Voraussichtliche Lesezeit: 2 Minuten.

„Der Semmelkönig“ von Katja Hirschler ist ein guter Regionalkrimi für echte Bayern oder solche, die es werden wollen. Bereits zu Beginn des Buches gibt es zwei Tote, die beide in einem Kindergarten gearbeitet haben, einem Waldkindergarten und auch in der Nähe aufgefunden werden. Wer nun glaubt, dieser idyllische Krimi ist genau das richtige für ihn, der sei gewarnt, denn ohne Bayerisch-Kenntnisse geht hier nichts. Zwar wird die Geschichte im Großen und Ganzen in Hochdeutsch erzählt, die in Dialoge zwischen den Protagonisten jedoch finden fast ausschließlich in Bayerisch statt. Und Bayerisch, soviel muss klar sein, ist kein Dialekt, den man innerhalb von wenigen Tagen lernen kann.

Stilistisches

Genau dieses Problem hatte ich auch mit diesem Buch, zwar habe ich viele Bekannte aus Bayern und verstehe diese auch, dennoch ist es etwas völlig anderes den bayerischen Dialekt selbst in einem Buch zu lesen.
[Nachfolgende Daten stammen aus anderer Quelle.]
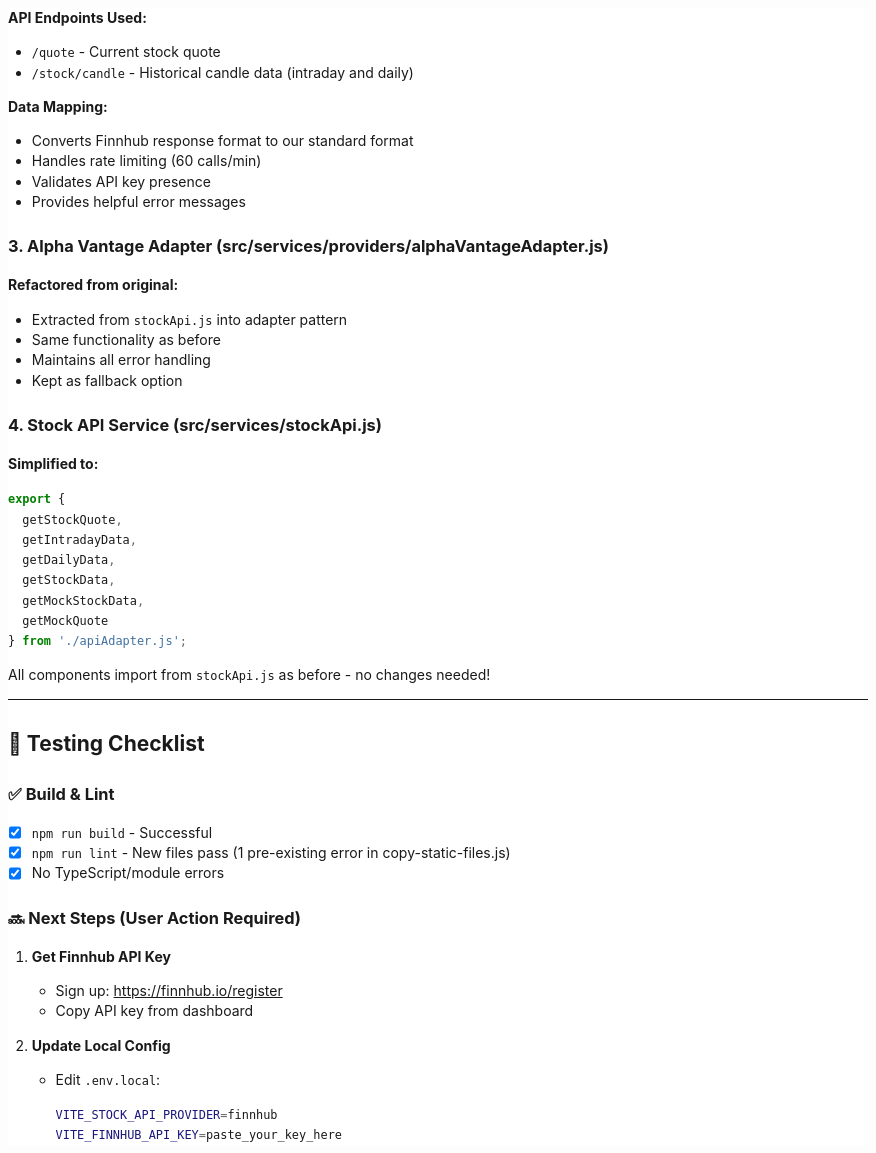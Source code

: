 **API Endpoints Used:**
- `/quote` - Current stock quote
- `/stock/candle` - Historical candle data (intraday and daily)

**Data Mapping:**
- Converts Finnhub response format to our standard format
- Handles rate limiting (60 calls/min)
- Validates API key presence
- Provides helpful error messages

### 3. Alpha Vantage Adapter (src/services/providers/alphaVantageAdapter.js)

**Refactored from original:**
- Extracted from `stockApi.js` into adapter pattern
- Same functionality as before
- Maintains all error handling
- Kept as fallback option

### 4. Stock API Service (src/services/stockApi.js)

**Simplified to:**
```javascript
export {
  getStockQuote,
  getIntradayData,
  getDailyData,
  getStockData,
  getMockStockData,
  getMockQuote
} from './apiAdapter.js';
```

All components import from `stockApi.js` as before - no changes needed!

---

## 🧪 Testing Checklist

### ✅ Build & Lint
- [x] `npm run build` - Successful
- [x] `npm run lint` - New files pass (1 pre-existing error in copy-static-files.js)
- [x] No TypeScript/module errors

### 🔜 Next Steps (User Action Required)

1. **Get Finnhub API Key**
   - Sign up: https://finnhub.io/register
   - Copy API key from dashboard

2. **Update Local Config**
   - Edit `.env.local`:
     ```bash
     VITE_STOCK_API_PROVIDER=finnhub
     VITE_FINNHUB_API_KEY=paste_your_key_here
     ```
Sicherlich, das bayerische macht zum Teil den Charme dieses Buches aus, wer das allerdings nicht verstehen kann, wird an den Dialogen kaum Spaß haben. Ein weiterer Aspekt ist das klassische Kleinstadtfeeling, denn dieser Krimi spielt in einer Kleinstadt, vielleicht sollte man auch eher sagen einem Dorf, in der jeder jeden kennt.

Figuren

Auch ist irgendwie fast jeder mit jedem verwandt oder eine Verwandtschaft steht in Aussicht. Das alles macht den Krimi zu etwas ungewöhnlichem. Ebenfalls ungewöhnlich ist die Tatsache, dass es zwei Kommissare gibt, die unterschiedlicher kaum sein könnten: der eine, hanseatischer Natur und äußerst liberal, der andere bayerisch-konservativ und irgendwie in seinen Schubladen festsitzend.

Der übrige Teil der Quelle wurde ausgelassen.